Requirement: Begin with the line that holds "is compatible with". Write out every line from there to the end of the listing below, word for word.

Records provided:
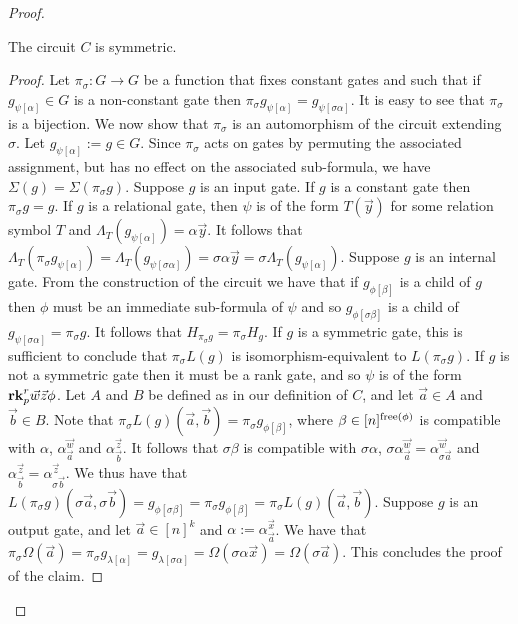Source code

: \documentclass[../paper.tex]{subfiles}
\begin{document}
\begin{proof}
\begin{claim}
  The circuit $C$ is symmetric.
\end{claim}
\begin{proof}
  Let $\pi_\sigma : G \rightarrow G$ be a function that fixes constant gates and
  such that if $g_{\psi[\alpha]} \in G$ is a non-constant gate then
  $\pi_{\sigma} g_{\psi [\alpha]} = g_{\psi[\sigma \alpha]}$. It is easy to see
  that $\pi_\sigma$ is a bijection. We now show that $\pi_{\sigma}$ is an
  automorphism of the circuit extending $\sigma$. Let $g_{\psi[\alpha]} := g \in
  G$. Since $\pi_{\sigma}$ acts on gates by permuting the associated assignment,
  but has no effect on the associated sub-formula, we have $\Sigma(g) = \Sigma
  (\pi_{\sigma} g)$. Suppose $g$ is an input gate. If $g$ is a constant gate
  then $\pi_\sigma g = g$. If $g$ is a relational gate, then $\psi$ is of the
  form $T(\vec{y})$ for some relation symbol $T$ and $\Lambda_T
  (g_{\psi[\alpha]}) = \alpha \vec{y}$. It follows that $\Lambda_T (\pi_{\sigma}
  g_{\psi[\alpha]}) = \Lambda_T( g_{\psi[\sigma \alpha]}) = \sigma \alpha
  \vec{y} = \sigma \Lambda_T (g_{\psi[\alpha]})$. Suppose $g$ is an internal
  gate. From the construction of the circuit we have that if $g_{\phi[\beta]}$
  is a child of $g$ then $\phi$ must be an immediate sub-formula of $\psi$ and
  so $g_{\phi[\sigma \beta]}$ is a child of $g_{\psi[\sigma \alpha]} =
  \pi_{\sigma} g$. It follows that $H_{\pi_\sigma g} = \pi_\sigma H_g$. If $g$
  is a symmetric gate, this is sufficient to conclude that $\pi_{\sigma} L(g)$
  is isomorphism-equivalent to $L(\pi_{\sigma} g)$. If $g$ is not a symmetric
  gate then it must be a rank gate, and so $\psi$ is of the form $\text{\textbf{rk}}^r_p
  \vec{w} \vec{z} \phi$. Let $A$ and $B$ be defined as in our definition of $C$,
  and let $\vec{a} \in A$ and $\vec{b} \in B$. Note that $\pi_\sigma L(g)
  (\vec{a}, \vec{b}) = \pi_{\sigma} g_{\phi[\beta]}$, where $\beta \in
  [n]^{\mathrm{free}(\phi)}$ is compatible with $\alpha$, $\alpha^{\vec{w}}_{\vec{a}}$
  and $\alpha^{\vec{z}}_{\vec{b}}$. It follows that $\sigma \beta$ is compatible
  with $\sigma \alpha$, $\sigma \alpha^{\vec{w}}_{\vec{a}} =
  \alpha^{\vec{w}}_{\sigma \vec{a}}$ and $\alpha^{\vec{z}}_{\vec{b}} =
  \alpha^{\vec{z}}_{\sigma \vec{b}}$. We thus have that $L(\pi_{\sigma}
  g)(\sigma \vec{a}, \sigma \vec{b}) = g_{\phi[\sigma \beta]} = \pi_{\sigma}
  g_{\phi[\beta]} = \pi_{\sigma} L(g)(\vec{a}, \vec{b})$. Suppose $g$ is an
  output gate, and let $\vec{a} \in [n]^k$ and $\alpha :=
  \alpha^{\vec{x}}_{\vec{a}}$. We have that $\pi_{\sigma} \Omega (\vec{a}) =
  \pi_\sigma g_{\lambda[\alpha]} = g_{\lambda[\sigma \alpha]} = \Omega (\sigma
  \alpha \vec{x}) = \Omega (\sigma \vec{a})$. This concludes the proof of the
  claim.
\end{proof}
  

\end{proof}
\end{document}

Answer below:
  [n]^{\mathrm{free}(\phi)}$ is compatible with $\alpha$, $\alpha^{\vec{w}}_{\vec{a}}$
  and $\alpha^{\vec{z}}_{\vec{b}}$. It follows that $\sigma \beta$ is compatible
  with $\sigma \alpha$, $\sigma \alpha^{\vec{w}}_{\vec{a}} =
  \alpha^{\vec{w}}_{\sigma \vec{a}}$ and $\alpha^{\vec{z}}_{\vec{b}} =
  \alpha^{\vec{z}}_{\sigma \vec{b}}$. We thus have that $L(\pi_{\sigma}
  g)(\sigma \vec{a}, \sigma \vec{b}) = g_{\phi[\sigma \beta]} = \pi_{\sigma}
  g_{\phi[\beta]} = \pi_{\sigma} L(g)(\vec{a}, \vec{b})$. Suppose $g$ is an
  output gate, and let $\vec{a} \in [n]^k$ and $\alpha :=
  \alpha^{\vec{x}}_{\vec{a}}$. We have that $\pi_{\sigma} \Omega (\vec{a}) =
  \pi_\sigma g_{\lambda[\alpha]} = g_{\lambda[\sigma \alpha]} = \Omega (\sigma
  \alpha \vec{x}) = \Omega (\sigma \vec{a})$. This concludes the proof of the
  claim.
\end{proof}
  

\end{proof}
\end{document}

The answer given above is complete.